Date Published: August 25, 2012
Publisher: Informa Healthcare
Author(s): Florian Schmidutz, Thomas Graf, Farhad Mazoochian, Andreas Fottner, Andrea Bauer-Melnyk, Volkmar Jansson.
Metaphyseal anchored short-stem hip implants were designed to improve load transmission and preserve femoral bone stock. Until now, only few outcome data have been available and migration studies are one of the few ways of obtaining data that are predictive of implant survival. We therefore evaluated a metaphyseal anchored short-stem hip implant by Ein Bild Roentgen Analyse femoral component analysis (EBRA-FCA).
First, the EBRA-FCA method was validated for the short-stem hip implant. Then 80 of the first 100 consecutive implants were evaluated after at least 2 years. Clinical assessment was performed using the WOMAC and the UCLA score.

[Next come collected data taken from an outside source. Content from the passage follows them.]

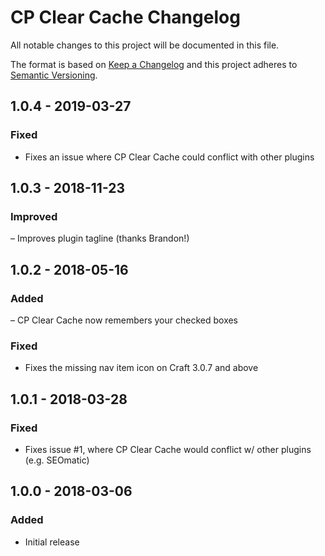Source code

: # CP Clear Cache Changelog

All notable changes to this project will be documented in this file.

The format is based on [Keep a Changelog](http://keepachangelog.com/) and this project adheres to [Semantic Versioning](http://semver.org/).

## 1.0.4 - 2019-03-27
### Fixed
- Fixes an issue where CP Clear Cache could conflict with other plugins

## 1.0.3 - 2018-11-23
### Improved
– Improves plugin tagline (thanks Brandon!)

## 1.0.2 - 2018-05-16
### Added
– CP Clear Cache now remembers your checked boxes

### Fixed
- Fixes the missing nav item icon on Craft 3.0.7 and above

## 1.0.1 - 2018-03-28
### Fixed
- Fixes issue #1, where CP Clear Cache would conflict w/ other plugins (e.g. SEOmatic)

## 1.0.0 - 2018-03-06
### Added
- Initial release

After 2.7 (2.0–4.2), years none of the implants had been revised and by that time the stems had subsided by a mean of 0.7 mm (SD 1.8) (95% CI: 0.3–1.1). Of the 80 implants, 78 were stable after 2 years, with 74 being primary stable and 4 showing secondary stabilization after initial subsidence. Continuous migration was seen in only 2 patients. The clinical outcome showed good results with a mean WOMAC of 11 (SD 13) and a mean UCLA score of 7.3 (SD 2.0). [OK?]
The metaphyseal anchored short-stem hip implant showed good functional results and a high degree of stability after 2 years. The outcome is comparable to that of clinically proven conventional hip implants and if the results are confirmed by long-term studies, short-stem hip arthroplasty might be an alternative for young patients requiring hip replacement.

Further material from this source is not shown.